関係を諦めきれないマギー・ソーヤー(フロリアナ・リマ)と、既に別れる覚悟を決めているアレックス・ダンバース(カイラー・リー)との差異が、小道具や音楽を駆使してていねいに描かれていくところがよかったです。たとえばマギーが登場時に無言で眺めているのは、2話前のウエディング・シャワーの時にもらったカードだったりします。アレックスが荷物をまとめながら聴いていたルーク・シタル=シンの"Killing Me"は愛する人がもうそばにいない悲しみを歌った曲で、そこからマギーが切り替えるシンディ・ローパーの"All Through the Night"は、「一晩中起きていてあなたといよう、過去なんてない、終わりがくるまで終わりはない(大意)」という内容の歌。そこでアレックスがついほだされて一緒に踊り出し、キスからセックスにまでなだれこんでしまう(ここのリアル感に拍手。こういうことってあるよね)のは、彼女なりの未練の現れです。嫌い合っての別れではないということが、すごくよく伝わってきます。

行為後のユーモラスでちょっと悲しい会話が、またよくできていました。「英語の現在進行形は進行中の動作だけではなく、近い未来をも表すことができます」というのは日本の中学校でも習うことだけれど、それを使って別れ際のレズビアンカップルの思惑の違いをこんな風に表せるだなんて、中学生の頃の自分に教えてやりたいわ。
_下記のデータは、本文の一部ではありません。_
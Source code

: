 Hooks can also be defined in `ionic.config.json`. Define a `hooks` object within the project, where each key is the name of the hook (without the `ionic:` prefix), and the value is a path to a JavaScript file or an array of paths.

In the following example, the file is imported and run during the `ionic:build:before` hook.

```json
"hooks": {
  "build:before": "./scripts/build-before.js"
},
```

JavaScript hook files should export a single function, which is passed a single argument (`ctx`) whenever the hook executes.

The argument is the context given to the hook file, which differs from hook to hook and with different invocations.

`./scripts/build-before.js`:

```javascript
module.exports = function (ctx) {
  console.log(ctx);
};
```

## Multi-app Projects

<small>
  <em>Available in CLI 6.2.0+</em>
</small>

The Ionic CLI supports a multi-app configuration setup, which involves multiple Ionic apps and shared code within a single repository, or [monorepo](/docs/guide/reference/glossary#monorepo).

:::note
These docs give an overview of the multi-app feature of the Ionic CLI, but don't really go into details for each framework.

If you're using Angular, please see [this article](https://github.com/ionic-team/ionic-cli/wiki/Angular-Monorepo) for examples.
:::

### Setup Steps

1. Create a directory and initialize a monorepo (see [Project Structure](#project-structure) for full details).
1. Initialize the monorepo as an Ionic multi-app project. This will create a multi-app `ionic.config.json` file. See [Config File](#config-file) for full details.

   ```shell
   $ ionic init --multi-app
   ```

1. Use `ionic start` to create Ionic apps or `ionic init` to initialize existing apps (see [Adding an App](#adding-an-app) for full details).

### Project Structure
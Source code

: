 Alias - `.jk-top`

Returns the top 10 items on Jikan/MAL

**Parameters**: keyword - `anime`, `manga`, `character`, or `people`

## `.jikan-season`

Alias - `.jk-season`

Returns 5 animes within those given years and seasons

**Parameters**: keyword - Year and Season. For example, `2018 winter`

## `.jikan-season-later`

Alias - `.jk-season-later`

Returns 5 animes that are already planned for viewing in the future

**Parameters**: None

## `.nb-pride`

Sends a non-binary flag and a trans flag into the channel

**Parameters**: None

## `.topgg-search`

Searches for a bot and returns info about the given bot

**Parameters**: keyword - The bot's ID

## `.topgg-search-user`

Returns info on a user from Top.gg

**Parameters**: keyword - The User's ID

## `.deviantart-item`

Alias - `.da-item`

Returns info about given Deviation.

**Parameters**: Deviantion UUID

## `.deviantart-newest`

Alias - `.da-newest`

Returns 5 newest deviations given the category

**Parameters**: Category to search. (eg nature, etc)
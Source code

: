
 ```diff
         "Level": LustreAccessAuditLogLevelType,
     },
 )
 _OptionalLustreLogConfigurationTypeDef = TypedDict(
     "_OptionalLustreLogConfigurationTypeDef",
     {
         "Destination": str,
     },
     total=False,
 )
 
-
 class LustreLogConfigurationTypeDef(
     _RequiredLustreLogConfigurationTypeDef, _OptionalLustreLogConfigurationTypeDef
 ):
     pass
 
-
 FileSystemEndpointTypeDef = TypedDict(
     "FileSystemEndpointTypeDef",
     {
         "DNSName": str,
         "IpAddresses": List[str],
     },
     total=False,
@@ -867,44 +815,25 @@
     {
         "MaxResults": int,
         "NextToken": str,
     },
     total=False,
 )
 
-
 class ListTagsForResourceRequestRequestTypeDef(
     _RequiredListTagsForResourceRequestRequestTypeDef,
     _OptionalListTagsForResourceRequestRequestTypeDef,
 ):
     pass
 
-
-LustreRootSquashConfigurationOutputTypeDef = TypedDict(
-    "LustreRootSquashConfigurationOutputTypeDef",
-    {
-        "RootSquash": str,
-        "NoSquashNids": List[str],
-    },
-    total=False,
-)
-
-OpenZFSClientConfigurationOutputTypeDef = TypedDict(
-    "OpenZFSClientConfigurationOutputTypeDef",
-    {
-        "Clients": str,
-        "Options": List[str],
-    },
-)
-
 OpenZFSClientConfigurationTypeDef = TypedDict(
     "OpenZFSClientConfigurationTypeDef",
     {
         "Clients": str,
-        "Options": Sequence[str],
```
最終的に双方納得した後でマギーが出ていく場面のやりとりも、よく考えられていたと思います。ここでマギーはいつものように「アレックス」とは呼びかけず、精一杯の笑顔で「じゃあまた、ダンバース」("See you around, Danvers.")と言うんです。これはS2E3での初対面時、マギーが去り際にアレックスに言ったのと同じ台詞で、つまり、あの頃と同じ「プロフェッショナルな刑事と政府エージェント」という関係に戻ろうという言外の意味がこめられているわけ。それに対して泣かないように頑張りながら応じるアレックスもまた、ここではもう彼女のことを「マギー」とは呼んでいません。アレックスがマギーをそう呼び始めたのはS2E6で彼女に告白してキスしたときからで、つまりこれは想い人に対する呼び方だったのですが、それをもう終わりにするよというアレックスなりの意思表示なんです。最後の最後まで気が利いてるよ、今回のサンバースの会話は……!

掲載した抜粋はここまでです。